Leadership development looks expensive
Leadership development is one of the first casualties of a finance mentality. Through accounting eyes, leadership development looks like a cost center. You can’t calculate Return on Investment (ROI). Besides, you just need to get through the quarter, so a little cost cutting looks like a helpful thing.
Leadership development spending today
The result of an accounting focus is some unrealistic expectations. In her post about Accenture’s 2014 College Graduate Employment Survey, China Gorman says this.
“New graduates and entry level talents perceive that their organizations will provide them with career development training: 80% of 2014 graduates expect that their employer will provide the kind of formal training programs necessary for them to advance their careers. Despite this, the percentage of graduates that actually receive such training is low, creating a significant discrepancy between expectation and reality.”

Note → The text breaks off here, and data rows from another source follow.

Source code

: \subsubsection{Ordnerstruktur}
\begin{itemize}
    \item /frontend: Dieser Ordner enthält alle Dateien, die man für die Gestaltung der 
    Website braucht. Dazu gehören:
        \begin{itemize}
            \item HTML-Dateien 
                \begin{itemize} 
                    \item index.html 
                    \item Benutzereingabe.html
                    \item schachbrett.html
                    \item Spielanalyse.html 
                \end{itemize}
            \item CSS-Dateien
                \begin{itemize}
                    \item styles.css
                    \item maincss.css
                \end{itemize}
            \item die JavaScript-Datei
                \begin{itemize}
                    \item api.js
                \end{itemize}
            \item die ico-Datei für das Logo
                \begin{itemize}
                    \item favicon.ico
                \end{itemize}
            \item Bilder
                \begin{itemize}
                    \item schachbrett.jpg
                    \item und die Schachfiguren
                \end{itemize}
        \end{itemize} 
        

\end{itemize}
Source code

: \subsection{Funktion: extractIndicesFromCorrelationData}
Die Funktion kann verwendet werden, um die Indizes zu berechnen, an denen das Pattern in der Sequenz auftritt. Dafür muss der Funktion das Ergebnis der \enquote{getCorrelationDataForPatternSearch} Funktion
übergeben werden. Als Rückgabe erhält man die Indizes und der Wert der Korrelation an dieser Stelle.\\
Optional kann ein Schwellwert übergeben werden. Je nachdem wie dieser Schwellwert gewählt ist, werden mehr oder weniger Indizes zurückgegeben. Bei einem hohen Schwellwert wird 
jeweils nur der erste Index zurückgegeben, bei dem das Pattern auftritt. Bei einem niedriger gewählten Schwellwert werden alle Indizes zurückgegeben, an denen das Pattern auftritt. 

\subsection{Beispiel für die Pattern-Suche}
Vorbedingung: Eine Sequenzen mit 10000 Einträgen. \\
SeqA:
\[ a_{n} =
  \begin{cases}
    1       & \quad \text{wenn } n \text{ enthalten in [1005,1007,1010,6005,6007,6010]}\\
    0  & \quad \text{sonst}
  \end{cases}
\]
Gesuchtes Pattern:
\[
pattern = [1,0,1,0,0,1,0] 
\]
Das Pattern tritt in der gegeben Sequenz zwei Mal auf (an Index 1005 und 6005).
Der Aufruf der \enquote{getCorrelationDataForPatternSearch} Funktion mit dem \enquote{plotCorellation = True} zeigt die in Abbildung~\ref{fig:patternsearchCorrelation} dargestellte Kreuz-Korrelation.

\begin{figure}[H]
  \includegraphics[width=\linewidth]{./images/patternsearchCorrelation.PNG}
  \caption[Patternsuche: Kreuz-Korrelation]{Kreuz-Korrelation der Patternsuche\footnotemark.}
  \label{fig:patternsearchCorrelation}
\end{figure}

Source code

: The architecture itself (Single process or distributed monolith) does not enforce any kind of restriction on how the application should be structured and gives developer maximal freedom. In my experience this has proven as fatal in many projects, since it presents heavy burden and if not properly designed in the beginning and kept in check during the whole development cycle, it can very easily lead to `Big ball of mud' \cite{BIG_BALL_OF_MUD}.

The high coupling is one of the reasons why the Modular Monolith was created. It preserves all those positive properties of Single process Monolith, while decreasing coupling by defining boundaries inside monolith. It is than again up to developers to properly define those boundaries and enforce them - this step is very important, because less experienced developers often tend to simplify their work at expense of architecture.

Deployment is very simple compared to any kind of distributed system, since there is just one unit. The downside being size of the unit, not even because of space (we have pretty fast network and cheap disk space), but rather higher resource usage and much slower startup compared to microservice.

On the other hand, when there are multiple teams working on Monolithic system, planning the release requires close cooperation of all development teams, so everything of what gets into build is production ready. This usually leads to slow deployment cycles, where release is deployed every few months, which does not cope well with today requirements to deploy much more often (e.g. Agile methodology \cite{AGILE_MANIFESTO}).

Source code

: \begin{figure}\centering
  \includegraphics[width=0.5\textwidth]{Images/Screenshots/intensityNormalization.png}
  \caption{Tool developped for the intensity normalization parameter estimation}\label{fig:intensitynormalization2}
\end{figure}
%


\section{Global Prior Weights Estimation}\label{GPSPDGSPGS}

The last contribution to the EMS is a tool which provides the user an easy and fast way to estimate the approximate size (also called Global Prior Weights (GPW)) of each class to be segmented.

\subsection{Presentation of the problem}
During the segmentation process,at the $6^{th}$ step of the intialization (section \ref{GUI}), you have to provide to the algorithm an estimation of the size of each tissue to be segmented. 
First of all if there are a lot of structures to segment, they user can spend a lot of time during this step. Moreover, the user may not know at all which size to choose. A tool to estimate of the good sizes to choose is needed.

According to the survey, only 48 percent of graduates get any kind of formal training on their first jobs. The other 52 percent may leave, but where will they go?
Peter Cappelli says that what employers really want is workers they don’t have to train. The companies that act that way expect to find and keep quality people. That’s not likely.
The best people will go where they’re appreciated
The best people, the ones with talent and drive and grit, will go where they’re appreciated. They’ll seek out companies who will invest time and money in them. Your company doesn’t have to do that, survival is not mandatory.